(Saved data entries)
+-------+
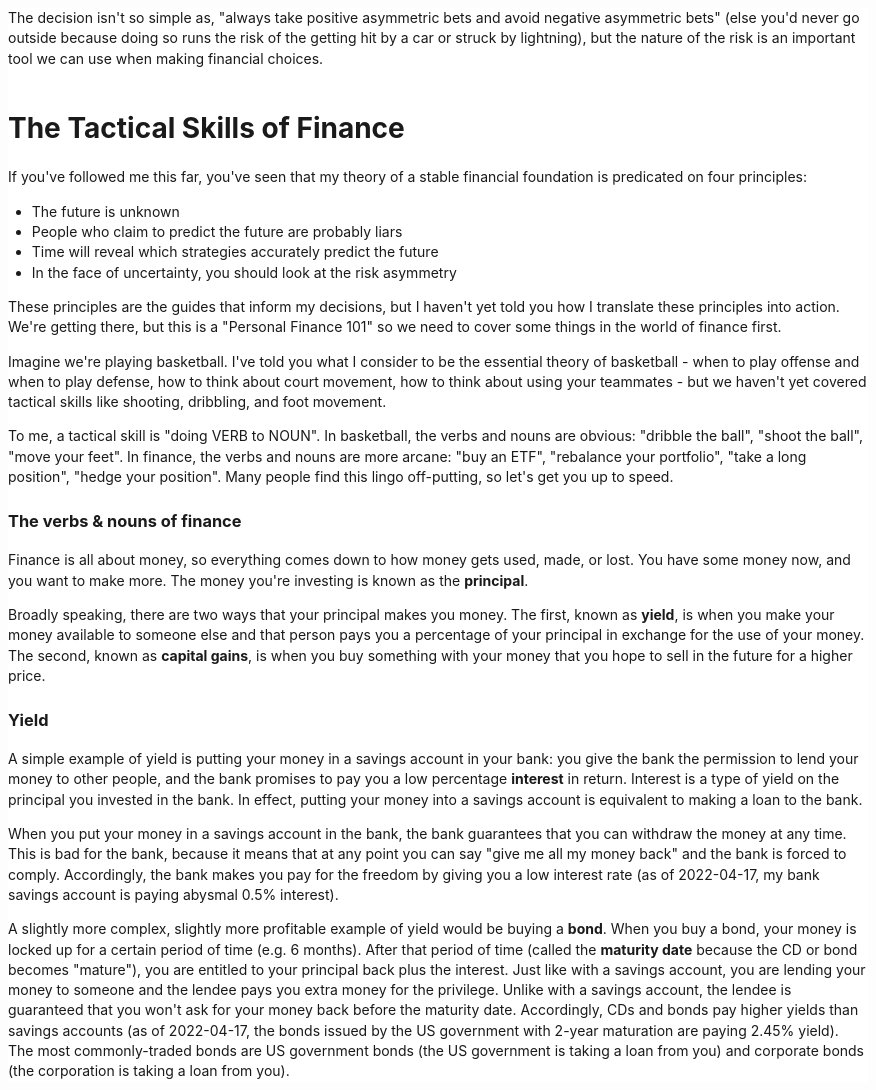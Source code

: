 The decision isn't so simple as, "always take positive asymmetric bets and avoid negative asymmetric bets" (else you'd never go outside because doing so runs the risk of the getting hit by a car or struck by lightning), but the nature of the risk is an important tool we can use when making financial choices.

The Tactical Skills of Finance
==============================
If you've followed me this far, you've seen that my theory of a stable financial foundation is predicated on four principles:

* The future is unknown
* People who claim to predict the future are probably liars
* Time will reveal which strategies accurately predict the future
* In the face of uncertainty, you should look at the risk asymmetry

These principles are the guides that inform my decisions, but I haven't yet told you how I translate these principles into action. We're getting there, but this is a "Personal Finance 101" so we need to cover some things in the world of finance first. 

Imagine we're playing basketball. I've told you what I consider to be the essential theory of basketball - when to play offense and when to play defense, how to think about court movement, how to think about using your teammates - but we haven't yet covered tactical skills like shooting, dribbling, and foot movement. 

To me, a tactical skill is "doing VERB to NOUN". In basketball, the verbs and nouns are obvious: "dribble the ball", "shoot the ball", "move your feet". In finance, the verbs and nouns are more arcane: "buy an ETF", "rebalance your portfolio", "take a long position", "hedge your position". Many people find this lingo off-putting, so let's get you up to speed.

### The verbs & nouns of finance
Finance is all about money, so everything comes down to how money gets used, made, or lost. You have some money now, and you want to make more. The money you're investing is known as the **principal**. 

Broadly speaking, there are two ways that your principal makes you money. The first, known as **yield**, is when you make your money available to someone else and that person pays you a percentage of your principal in exchange for the use of your money. The second, known as **capital gains**, is when you buy something with your money that you hope to sell in the future for a higher price.

### Yield
A simple example of yield is putting your money in a savings account in your bank: you give the bank the permission to lend your money to other people, and the bank promises to pay you a low percentage **interest** in return. Interest is a type of yield on the principal you invested in the bank. In effect, putting your money into a savings account is equivalent to making a loan to the bank.

When you put your money in a savings account in the bank, the bank guarantees that you can withdraw the money at any time. This is bad for the bank, because it means that at any point you can say "give me all my money back" and the bank is forced to comply. Accordingly, the bank makes you pay for the freedom by giving you a low interest rate (as of 2022-04-17, my bank savings account is paying abysmal 0.5% interest).

A slightly more complex, slightly more profitable example of yield would be buying a **bond**. When you buy a bond, your money is locked up for a certain period of time (e.g. 6 months). After that period of time (called the **maturity date** because the CD or bond becomes "mature"), you are entitled to your principal back plus the interest. Just like with a savings account, you are lending your money to someone and the lendee pays you extra money for the privilege. Unlike with a savings account, the lendee is guaranteed that you won't ask for your money back before the maturity date. Accordingly, CDs and bonds pay higher yields than savings accounts (as of 2022-04-17, the bonds issued by the US government with 2-year maturation are paying 2.45% yield). The most commonly-traded bonds are US government bonds (the US government is taking a loan from you) and corporate bonds (the corporation is taking a loan from you).
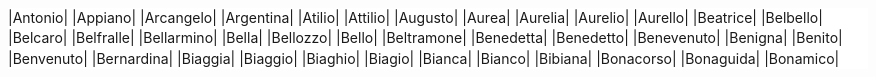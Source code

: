 |Antonio|
|Appiano|
|Arcangelo|
|Argentina|
|Atilio|
|Attilio|
|Augusto|
|Aurea|
|Aurelia|
|Aurelio|
|Aurello|
|Beatrice|
|Belbello|
|Belcaro|
|Belfralle|
|Bellarmino|
|Bella|
|Bellozzo|
|Bello|
|Beltramone|
|Benedetta|
|Benedetto|
|Benevenuto|
|Benigna|
|Benito|
|Benvenuto|
|Bernardina|
|Biaggia|
|Biaggio|
|Biaghio|
|Biagio|
|Bianca|
|Bianco|
|Bibiana|
|Bonacorso|
|Bonaguida|
|Bonamico|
+-------+
BRIEF
Above are the lines; repeat exactly the ones from the line containing "A simple example" down to the line containing "When you put", both inclusive.

EXERCISE ANSWER
A simple example of yield is putting your money in a savings account in your bank: you give the bank the permission to lend your money to other people, and the bank promises to pay you a low percentage **interest** in return. Interest is a type of yield on the principal you invested in the bank. In effect, putting your money into a savings account is equivalent to making a loan to the bank.

When you put your money in a savings account in the bank, the bank guarantees that you can withdraw the money at any time. This is bad for the bank, because it means that at any point you can say "give me all my money back" and the bank is forced to comply. Accordingly, the bank makes you pay for the freedom by giving you a low interest rate (as of 2022-04-17, my bank savings account is paying abysmal 0.5% interest).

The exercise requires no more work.